**Work required:**
All that is needed is the line containing "- **Импульсная фильтрация" together with each line after it, transcribed exactly to the end of the records.
Data excerpts below:
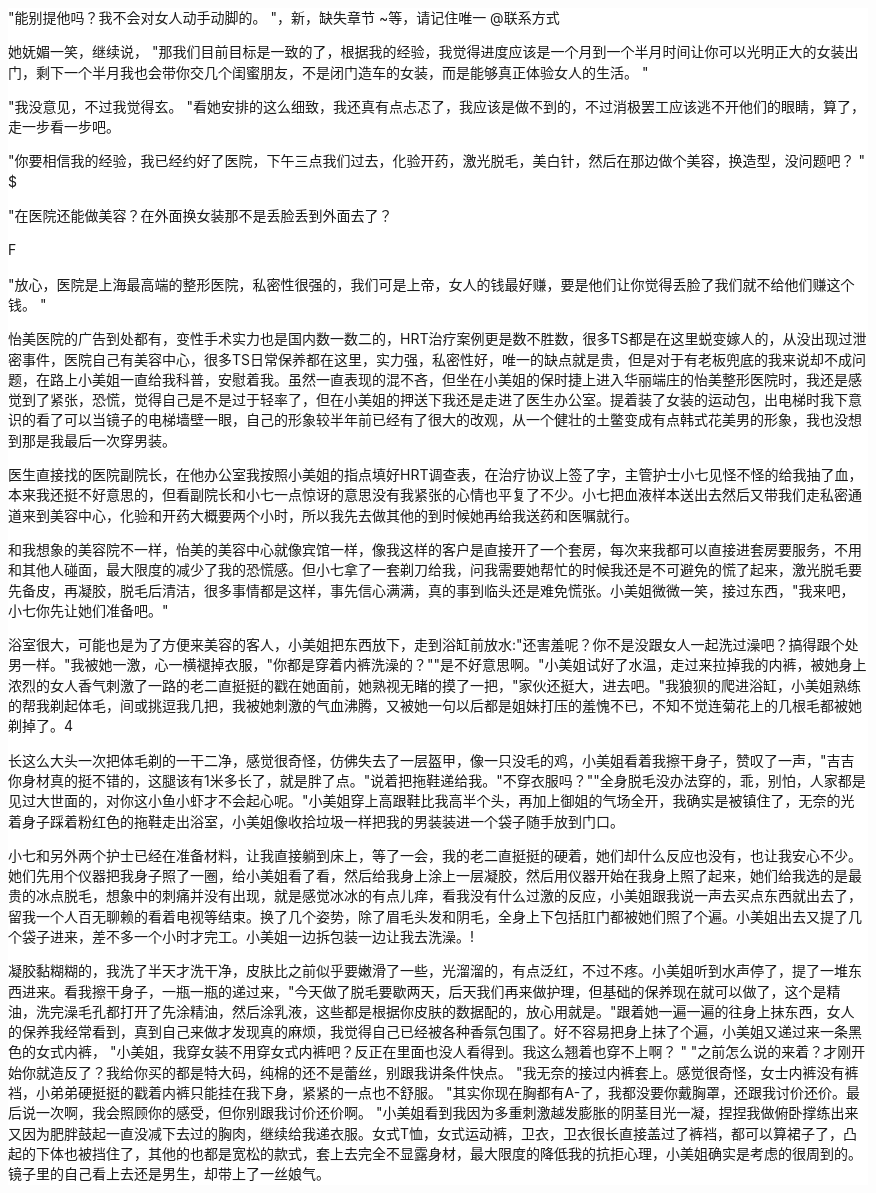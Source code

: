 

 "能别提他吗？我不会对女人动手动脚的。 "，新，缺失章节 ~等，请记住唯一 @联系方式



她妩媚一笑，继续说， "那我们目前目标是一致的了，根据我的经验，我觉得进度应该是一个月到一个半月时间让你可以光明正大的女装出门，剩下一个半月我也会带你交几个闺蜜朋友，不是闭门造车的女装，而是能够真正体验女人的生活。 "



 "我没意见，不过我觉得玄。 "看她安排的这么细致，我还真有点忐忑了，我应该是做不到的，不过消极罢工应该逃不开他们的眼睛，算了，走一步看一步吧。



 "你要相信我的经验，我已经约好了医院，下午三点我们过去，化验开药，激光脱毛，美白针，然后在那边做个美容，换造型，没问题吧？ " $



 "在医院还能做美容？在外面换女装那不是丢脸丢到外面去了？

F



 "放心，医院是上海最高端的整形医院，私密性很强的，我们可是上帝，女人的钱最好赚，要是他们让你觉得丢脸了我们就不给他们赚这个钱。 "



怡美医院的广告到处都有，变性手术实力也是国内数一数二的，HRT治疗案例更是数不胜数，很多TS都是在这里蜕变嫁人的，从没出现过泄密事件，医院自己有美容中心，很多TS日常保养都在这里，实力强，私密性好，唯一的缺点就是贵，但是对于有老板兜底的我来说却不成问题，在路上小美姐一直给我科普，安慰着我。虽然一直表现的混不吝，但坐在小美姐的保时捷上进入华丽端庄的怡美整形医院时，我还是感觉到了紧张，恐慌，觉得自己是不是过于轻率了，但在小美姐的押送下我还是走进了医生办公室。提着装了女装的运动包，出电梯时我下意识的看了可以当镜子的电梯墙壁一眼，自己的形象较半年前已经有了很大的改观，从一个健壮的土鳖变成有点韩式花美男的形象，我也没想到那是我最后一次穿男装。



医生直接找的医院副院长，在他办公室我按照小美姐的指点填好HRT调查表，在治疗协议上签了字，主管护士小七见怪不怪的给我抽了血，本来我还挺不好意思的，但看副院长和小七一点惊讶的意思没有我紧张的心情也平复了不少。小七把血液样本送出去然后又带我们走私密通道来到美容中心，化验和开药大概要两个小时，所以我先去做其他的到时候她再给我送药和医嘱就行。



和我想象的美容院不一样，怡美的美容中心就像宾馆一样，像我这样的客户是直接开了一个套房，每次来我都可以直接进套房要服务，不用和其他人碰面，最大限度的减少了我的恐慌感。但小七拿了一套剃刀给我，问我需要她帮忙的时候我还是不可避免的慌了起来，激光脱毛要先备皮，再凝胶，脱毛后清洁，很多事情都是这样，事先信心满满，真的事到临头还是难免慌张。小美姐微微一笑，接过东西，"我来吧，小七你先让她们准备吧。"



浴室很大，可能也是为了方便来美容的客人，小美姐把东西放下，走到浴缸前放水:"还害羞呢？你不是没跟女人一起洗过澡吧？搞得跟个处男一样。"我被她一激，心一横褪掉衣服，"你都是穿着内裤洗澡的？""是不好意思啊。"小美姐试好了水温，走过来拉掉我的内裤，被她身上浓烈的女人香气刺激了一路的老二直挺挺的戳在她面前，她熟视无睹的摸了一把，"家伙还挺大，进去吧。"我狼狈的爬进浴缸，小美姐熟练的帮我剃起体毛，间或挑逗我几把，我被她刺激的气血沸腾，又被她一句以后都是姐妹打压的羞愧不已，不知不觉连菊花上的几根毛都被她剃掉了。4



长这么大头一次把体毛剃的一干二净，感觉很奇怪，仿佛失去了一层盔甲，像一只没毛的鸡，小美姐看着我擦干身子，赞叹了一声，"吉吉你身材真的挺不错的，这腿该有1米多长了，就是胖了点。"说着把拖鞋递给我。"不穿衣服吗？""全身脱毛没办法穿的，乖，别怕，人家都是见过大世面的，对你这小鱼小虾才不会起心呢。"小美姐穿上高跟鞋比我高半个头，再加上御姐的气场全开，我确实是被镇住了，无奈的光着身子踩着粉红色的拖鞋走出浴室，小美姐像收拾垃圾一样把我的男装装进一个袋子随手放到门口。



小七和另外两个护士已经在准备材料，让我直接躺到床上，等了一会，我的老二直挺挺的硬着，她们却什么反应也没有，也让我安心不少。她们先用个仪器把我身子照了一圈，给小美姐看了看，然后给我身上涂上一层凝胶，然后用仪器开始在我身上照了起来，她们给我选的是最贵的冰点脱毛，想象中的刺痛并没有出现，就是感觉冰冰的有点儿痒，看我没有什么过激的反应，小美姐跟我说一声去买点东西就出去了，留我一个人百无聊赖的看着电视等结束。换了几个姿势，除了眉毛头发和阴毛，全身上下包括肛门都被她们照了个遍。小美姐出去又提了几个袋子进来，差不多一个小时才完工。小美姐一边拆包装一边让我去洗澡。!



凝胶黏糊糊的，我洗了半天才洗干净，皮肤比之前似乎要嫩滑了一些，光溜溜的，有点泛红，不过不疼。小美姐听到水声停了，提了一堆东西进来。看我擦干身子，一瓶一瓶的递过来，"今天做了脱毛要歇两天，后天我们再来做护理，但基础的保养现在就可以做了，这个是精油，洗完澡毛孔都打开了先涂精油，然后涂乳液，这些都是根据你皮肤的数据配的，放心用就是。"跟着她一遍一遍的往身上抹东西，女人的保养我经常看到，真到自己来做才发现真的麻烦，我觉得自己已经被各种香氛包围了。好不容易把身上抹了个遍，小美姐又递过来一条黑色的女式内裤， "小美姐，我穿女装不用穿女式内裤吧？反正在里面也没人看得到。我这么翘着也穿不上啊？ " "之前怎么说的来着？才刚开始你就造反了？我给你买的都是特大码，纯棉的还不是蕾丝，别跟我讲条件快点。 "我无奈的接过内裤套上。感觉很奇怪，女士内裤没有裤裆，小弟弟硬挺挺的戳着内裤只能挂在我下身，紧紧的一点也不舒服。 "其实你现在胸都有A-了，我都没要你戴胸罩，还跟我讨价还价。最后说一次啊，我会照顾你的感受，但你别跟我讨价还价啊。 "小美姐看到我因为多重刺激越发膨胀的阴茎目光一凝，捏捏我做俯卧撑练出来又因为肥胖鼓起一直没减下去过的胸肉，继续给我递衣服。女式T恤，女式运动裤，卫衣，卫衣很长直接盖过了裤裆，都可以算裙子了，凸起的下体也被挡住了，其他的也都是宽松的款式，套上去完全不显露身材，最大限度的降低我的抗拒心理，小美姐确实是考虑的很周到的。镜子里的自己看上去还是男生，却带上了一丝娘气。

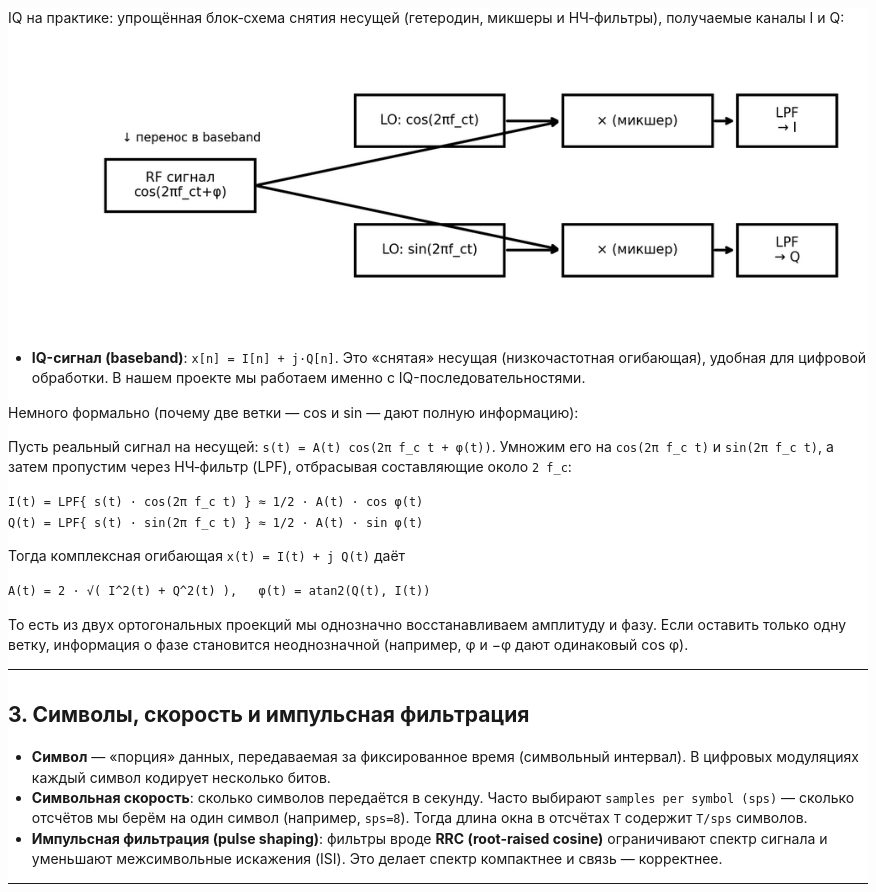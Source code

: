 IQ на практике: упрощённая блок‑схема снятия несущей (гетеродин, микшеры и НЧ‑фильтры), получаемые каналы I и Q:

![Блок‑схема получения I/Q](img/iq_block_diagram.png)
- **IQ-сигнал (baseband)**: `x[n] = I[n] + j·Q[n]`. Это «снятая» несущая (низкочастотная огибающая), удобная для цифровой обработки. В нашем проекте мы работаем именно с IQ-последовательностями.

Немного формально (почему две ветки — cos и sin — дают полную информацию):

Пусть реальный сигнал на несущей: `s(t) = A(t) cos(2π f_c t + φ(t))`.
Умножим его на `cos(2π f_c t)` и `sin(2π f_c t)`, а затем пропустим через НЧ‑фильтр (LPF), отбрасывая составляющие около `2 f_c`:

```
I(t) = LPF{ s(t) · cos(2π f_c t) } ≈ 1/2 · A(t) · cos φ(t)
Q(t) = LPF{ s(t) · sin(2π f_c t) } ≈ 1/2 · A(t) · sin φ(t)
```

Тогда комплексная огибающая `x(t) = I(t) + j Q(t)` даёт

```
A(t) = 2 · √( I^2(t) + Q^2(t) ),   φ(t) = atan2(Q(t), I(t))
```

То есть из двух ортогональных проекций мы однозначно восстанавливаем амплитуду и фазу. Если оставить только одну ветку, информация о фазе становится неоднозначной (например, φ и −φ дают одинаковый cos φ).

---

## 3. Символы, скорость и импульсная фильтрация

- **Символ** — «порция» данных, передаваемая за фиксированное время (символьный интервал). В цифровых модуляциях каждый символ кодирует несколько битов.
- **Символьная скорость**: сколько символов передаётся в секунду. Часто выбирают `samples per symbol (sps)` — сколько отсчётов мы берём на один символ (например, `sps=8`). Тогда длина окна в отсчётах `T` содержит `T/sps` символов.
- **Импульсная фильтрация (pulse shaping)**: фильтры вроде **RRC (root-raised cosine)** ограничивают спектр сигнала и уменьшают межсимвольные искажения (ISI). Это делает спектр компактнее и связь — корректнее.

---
End of Data excerpts.
**Expected answer:**
- **Импульсная фильтрация (pulse shaping)**: фильтры вроде **RRC (root-raised cosine)** ограничивают спектр сигнала и уменьшают межсимвольные искажения (ISI). Это делает спектр компактнее и связь — корректнее.

---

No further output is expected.